Outside the tent there was a wild shouting and ruckus. “Come quick, Doc. Someone’s gone loco!”

Kyser rushed outside. Three corpsman clutched the struggling Shining Lighttower. “I’m not leaving! I’m not leaving my buddies!” He kicked and squirmed furiously to break the grip.

“What’s the matter with him?” Kyser asked.

“He’s stone deaf. Bilateral rupture—both eardrums, from the shellfire.”

“Give him a shot of morphine and get him quieted down. If he gives you any more trouble put him in a straight jacket. Get him out of here as soon as you can.”

Lighttower broke loose from his tormentors and threw his arms about the doctor. “Don’t let them take me away!” A needle plunged into him from behind and the corpsman dragged him loose. Kyser wavered faintly a moment, gripped a canvas flap, steadied himself, and returned to the tent.

Andy was on the table. Doc Kyser reached for his sterile gloves. At the same moment from the other section of the tent he heard a familiar call. “Corpsman, man here in bad shape.” The stretcher bearing the body of Danny Forrester was lowered to the deck.

 

Kathy opened the door of the refrigerator and reached for the bottle of cold water. A shadow fell over the kitchen. She turned with a start.

“I didn’t mean to frighten you, dear,” her mother said. “I saw the light on.” Sybil Walker tied her robe, reached across the table and picked up the small bottle of pills. “How long have you been taking these?”

“I…I saw the doctor a few weeks ago. He said it would be all right….”

“Kathleen, why didn’t you tell me?”

“I didn’t want to worry you, Mother.”

 

Kathy stared out the window into the black night. “They’ve landed again. I know when he lands….”

“You’re just imagining, dear.”

“No, I know, Mother.”

Sybil came up behind her daughter and placed a hand on her shoulder. The girl fell into her mother’s arms. “I’ve tried to be brave,” she sobbed.

“There, there, baby,” mother soothed.

“If Danny dies, I don’t want to live.”

“Hush, now, hush. Let’s sit down and talk, dear.”
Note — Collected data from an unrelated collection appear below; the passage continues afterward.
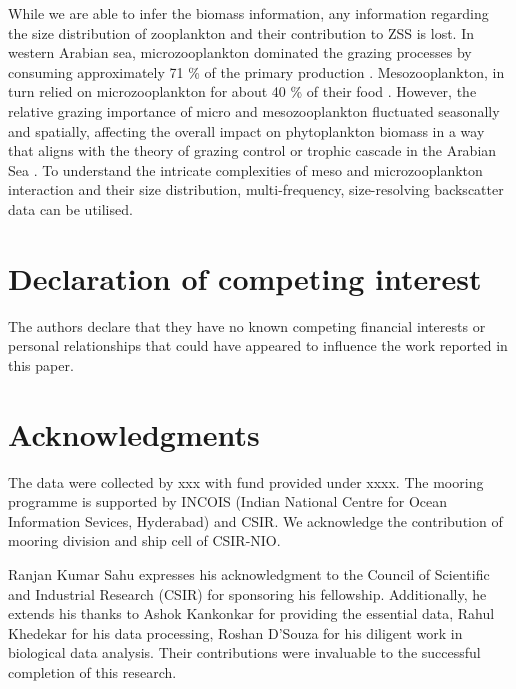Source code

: \documentclass{article}
\begin{document}
	While we are able to infer the biomass information, any information regarding the size distribution of zooplankton and their contribution to ZSS is lost. In western Arabian sea, microzooplankton dominated the grazing processes by consuming approximately 71 \% of the primary production \citep{reckermann1997-kz,marra2005jgofs,landry2009-ti}. Mesozooplankton, in turn relied on microzooplankton for about 40 \% of their food \citep{landry2009-ti,hood2024nutrient}. However, the relative grazing importance of micro and mesozooplankton fluctuated seasonally and spatially, affecting the overall impact on phytoplankton biomass in a way that aligns with the theory of grazing control or trophic cascade \citep{ripple2016-nk} in the Arabian Sea \citep{marra2005jgofs,landry2009-ti}. To understand the intricate complexities of meso and microzooplankton interaction and their size distribution, multi-frequency, size-resolving backscatter data can be utilised.
	
	\section{Declaration of competing interest}
	The authors declare that they have no known competing financial interests or personal
	relationships that could have appeared to influence the work reported in this paper.
	
	\section{Acknowledgments} 
	The data were collected by xxx with fund provided under xxxx. The mooring programme is supported by INCOIS (Indian National Centre for Ocean Information Sevices, Hyderabad) and CSIR. We acknowledge the contribution of mooring division and ship cell of CSIR-NIO. 
	
	Ranjan Kumar Sahu expresses his acknowledgment to the Council of Scientific and Industrial Research (CSIR) for sponsoring his fellowship. Additionally, he extends his thanks to Ashok Kankonkar for providing the essential data, Rahul Khedekar for his data processing, Roshan D'Souza for his diligent work in biological data analysis. Their contributions were invaluable to the successful completion of this research.

\linespread{1.5}	
{\footnotesize 	 %
}	
\newpage
{} 
\end{document}
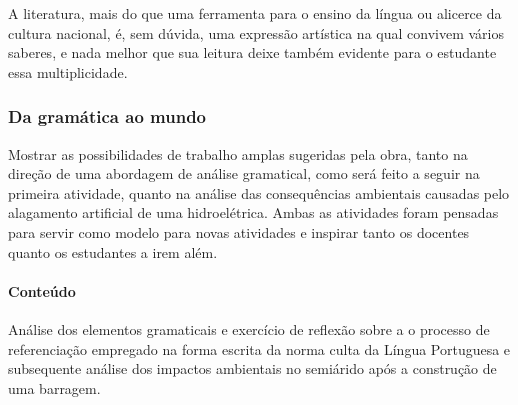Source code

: \documentclass[12pt]{extarticle}
\begin{document}
  A literatura, mais do que uma ferramenta para o ensino da língua ou
  alicerce da cultura nacional, é, sem dúvida, uma expressão artística
  na qual convivem vários saberes, e nada melhor que sua leitura deixe
  também evidente para o estudante essa multiplicidade.

\subsubsection{Da gramática ao mundo}

  Mostrar as possibilidades de trabalho amplas sugeridas pela obra,
  tanto na direção de uma abordagem de análise gramatical, como será
  feito a seguir na primeira atividade, quanto na análise das
  consequências ambientais causadas pelo alagamento artificial de uma
  hidroelétrica. Ambas as atividades foram pensadas para servir como
  modelo para novas atividades e inspirar tanto os docentes quanto os
  estudantes a irem além.

\paragraph{Conteúdo}
  Análise dos elementos gramaticais e exercício de reflexão sobre a o
  processo de referenciação empregado na forma escrita da norma culta da
  Língua Portuguesa e subsequente análise dos impactos ambientais no
  semiárido após a construção de uma barragem.
\end{document}
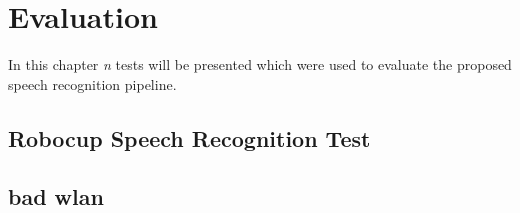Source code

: 

\chapter{Evaluation}

In this chapter \textit{n} tests will be presented which were used to evaluate the proposed speech recognition pipeline.

\section{Robocup Speech Recognition Test}

\section{bad wlan}
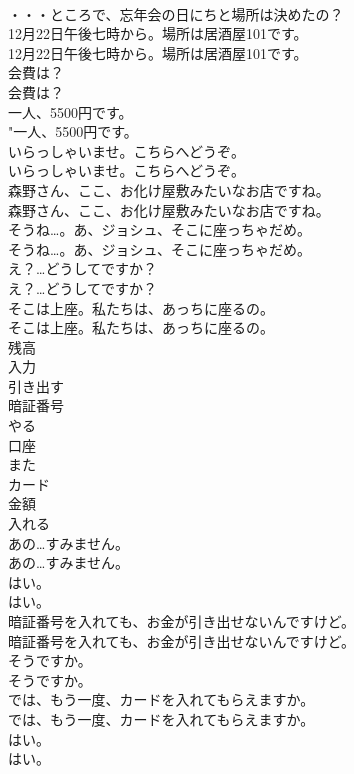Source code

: \documentclass[8pt]{extreport}
\begin{document}
\begin{CJK}{UTF8}{min}
\\	・・・ところで、忘年会の日にちと場所は決めたの？ 
\\	12月22日午後七時から。場所は居酒屋101です。	
\\	12月22日午後七時から。場所は居酒屋101です。 
\\	会費は？	
\\	会費は？ 
\\	一人、5500円です。	
\\	"一人、5500円です。 
\\	いらっしゃいませ。こちらへどうぞ。	
\\	いらっしゃいませ。こちらへどうぞ。 
\\	森野さん、ここ、お化け屋敷みたいなお店ですね。	
\\	森野さん、ここ、お化け屋敷みたいなお店ですね。 
\\	そうね…。あ、ジョシュ、そこに座っちゃだめ。	
\\	そうね…。あ、ジョシュ、そこに座っちゃだめ。 
\\	え？…どうしてですか？	
\\	え？…どうしてですか？ 
\\	そこは上座。私たちは、あっちに座るの。	
\\	そこは上座。私たちは、あっちに座るの。 
\\	残高
\\	入力
\\	引き出す
\\	暗証番号
\\	やる
\\	口座
\\	また
\\	カード
\\	金額
\\	入れる
\\	あの…すみません。	
\\	あの…すみません。 
\\	はい。	
\\	はい。 
\\	暗証番号を入れても、お金が引き出せないんですけど。	
\\	暗証番号を入れても、お金が引き出せないんですけど。 
\\	そうですか。	
\\	そうですか。 
\\	では、もう一度、カードを入れてもらえますか。	
\\	では、もう一度、カードを入れてもらえますか。 
\\	はい。	
\\	はい。 

\end{CJK}
\end{document}
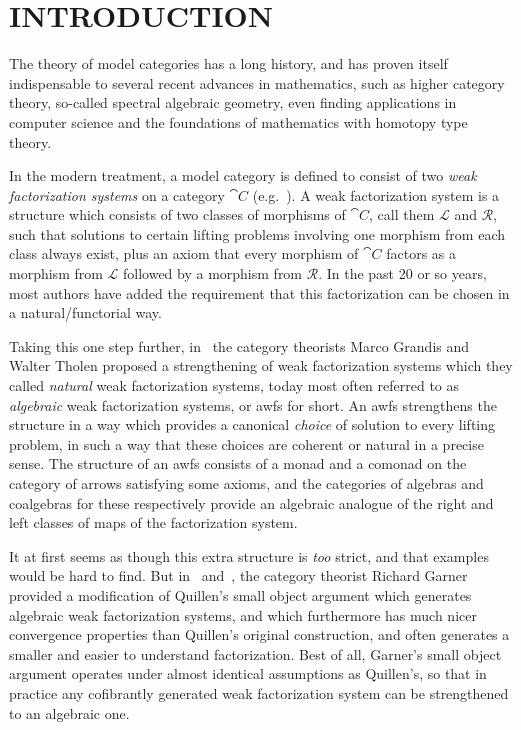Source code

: 
\chapter{INTRODUCTION}

The theory of model categories has a long history, and has proven itself indispensable to several recent advances in mathematics, such as higher category theory, so-called spectral algebraic geometry, even finding applications in computer science and the foundations of mathematics with homotopy type theory.

In the modern treatment, a model category is defined to consist of two \emph{weak factorization systems} on a category $\cat{C}$ (e.g.~\cite{mp:more-concise}). A weak factorization system is a structure which consists of two classes of morphisms of $\cat{C}$, call them $\mathcal{L}$ and $\mathcal{R}$, such that solutions to certain lifting problems involving one morphism from each class always exist, plus an axiom that every morphism of $\cat{C}$ factors as a morphism from $\mathcal{L}$ followed by a morphism from $\mathcal{R}$. In the past 20 or so years, most authors have added the requirement that this factorization can be chosen in a natural/functorial way.

Taking this one step further, in~\cite{gt:nwfs} the category theorists Marco Grandis and Walter Tholen proposed a strengthening of weak factorization systems which they called \emph{natural} weak factorization systems, today most often referred to as \emph{algebraic} weak factorization systems, or awfs for short. An awfs strengthens the structure in a way which provides a canonical \emph{choice} of solution to every lifting problem, in such a way that these choices are coherent or natural in a precise sense. The structure of an awfs consists of a monad and a comonad on the category of arrows satisfying some axioms, and the categories of algebras and coalgebras for these respectively provide an algebraic analogue of the right and left classes of maps of the factorization system.

It at first seems as though this extra structure is \emph{too} strict, and that examples would be hard to find. But in~\cite{garner:nwfs} and~\cite{garner:soa}, the category theorist Richard Garner provided a modification of Quillen's small object argument which generates algebraic weak factorization systems, and which furthermore has much nicer convergence properties than Quillen's original construction, and often generates a smaller and easier to understand factorization. Best of all, Garner's small object argument operates under almost identical assumptions as Quillen's, so that in practice any cofibrantly generated weak factorization system can be strengthened to an algebraic one.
“I don’t usually let myself get like this,” she said as she dried her eyes. “But when I know he’s going in…I…get afraid. I dream I see him, all covered with blood…trying to reach out to me….”

“Why didn’t you tell me?”

“We promised…we’d see it through together.”

“Don’t you know we love you, that we worry every minute of every day with you? Come on now, how about a nice hot cup of cocoa?”

“That sounds good.”

“Feel better, dear?”

“Uh-huh.”

“If you’d like, I’ll sleep in with you.”

“Would you—please, Mother?”

CHAPTER 4

THERE
would be no repetition this time of the miracle that saved the Marines from a counterattack at Tarawa. The Japs were staging at Garapan, bent on overrunning the artillery-riddled troops on Red Beach One.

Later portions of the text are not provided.